* INSTRUCTIONS FOR THE TASK
Only the lines that include "scraping" should be copied from the data below.

* Saved data entries
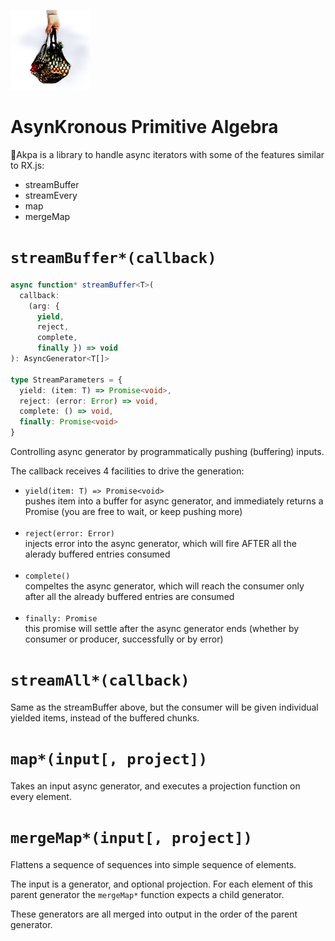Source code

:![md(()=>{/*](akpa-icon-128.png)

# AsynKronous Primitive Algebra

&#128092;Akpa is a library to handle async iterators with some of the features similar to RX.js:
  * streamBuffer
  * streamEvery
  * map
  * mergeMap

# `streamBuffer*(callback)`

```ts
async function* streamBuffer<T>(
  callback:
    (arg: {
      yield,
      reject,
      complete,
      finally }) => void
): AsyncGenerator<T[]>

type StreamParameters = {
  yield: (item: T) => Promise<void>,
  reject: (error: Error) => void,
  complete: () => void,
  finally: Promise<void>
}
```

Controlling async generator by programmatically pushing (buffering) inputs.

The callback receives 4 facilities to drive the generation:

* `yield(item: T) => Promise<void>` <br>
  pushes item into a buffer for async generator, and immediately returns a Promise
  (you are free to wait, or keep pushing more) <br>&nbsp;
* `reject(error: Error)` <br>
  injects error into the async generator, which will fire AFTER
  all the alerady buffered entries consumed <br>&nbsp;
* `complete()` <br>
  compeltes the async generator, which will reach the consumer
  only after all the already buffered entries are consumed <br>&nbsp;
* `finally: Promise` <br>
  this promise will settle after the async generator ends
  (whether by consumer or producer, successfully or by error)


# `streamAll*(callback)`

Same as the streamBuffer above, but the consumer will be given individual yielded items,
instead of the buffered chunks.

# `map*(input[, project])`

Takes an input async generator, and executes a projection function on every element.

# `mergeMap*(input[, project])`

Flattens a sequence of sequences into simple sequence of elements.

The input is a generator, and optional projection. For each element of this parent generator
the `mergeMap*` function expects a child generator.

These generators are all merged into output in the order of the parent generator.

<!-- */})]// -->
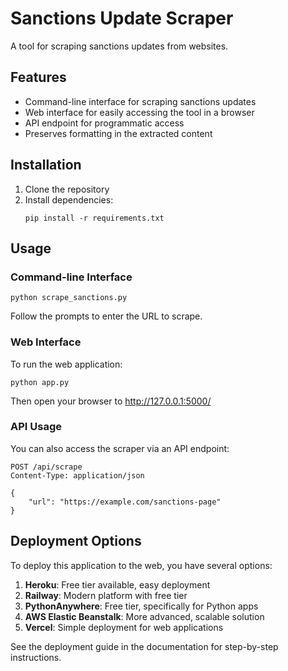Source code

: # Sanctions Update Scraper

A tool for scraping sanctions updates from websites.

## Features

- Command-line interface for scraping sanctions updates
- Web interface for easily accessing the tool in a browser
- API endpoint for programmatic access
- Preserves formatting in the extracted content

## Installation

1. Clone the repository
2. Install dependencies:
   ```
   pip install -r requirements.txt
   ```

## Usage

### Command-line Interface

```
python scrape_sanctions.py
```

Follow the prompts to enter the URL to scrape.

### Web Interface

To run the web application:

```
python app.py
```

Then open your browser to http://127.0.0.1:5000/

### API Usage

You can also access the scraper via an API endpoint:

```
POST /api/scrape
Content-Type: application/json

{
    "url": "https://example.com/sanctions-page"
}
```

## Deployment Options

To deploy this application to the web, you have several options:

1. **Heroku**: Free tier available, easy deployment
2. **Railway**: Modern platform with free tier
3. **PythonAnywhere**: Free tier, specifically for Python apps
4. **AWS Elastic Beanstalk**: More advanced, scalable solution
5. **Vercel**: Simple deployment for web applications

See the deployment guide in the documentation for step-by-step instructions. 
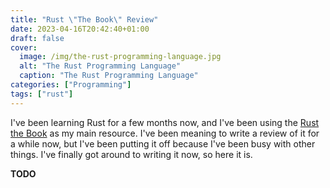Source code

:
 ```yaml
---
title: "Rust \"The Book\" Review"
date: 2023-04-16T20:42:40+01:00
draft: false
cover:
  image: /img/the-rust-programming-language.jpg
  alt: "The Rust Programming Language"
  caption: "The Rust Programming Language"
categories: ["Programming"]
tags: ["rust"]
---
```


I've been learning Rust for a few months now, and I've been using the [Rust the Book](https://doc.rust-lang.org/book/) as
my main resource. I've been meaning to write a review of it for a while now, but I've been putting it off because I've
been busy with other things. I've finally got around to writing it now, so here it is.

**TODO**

* WRITTEN SOLUTION
A tool for scraping sanctions updates from websites.
- Command-line interface for scraping sanctions updates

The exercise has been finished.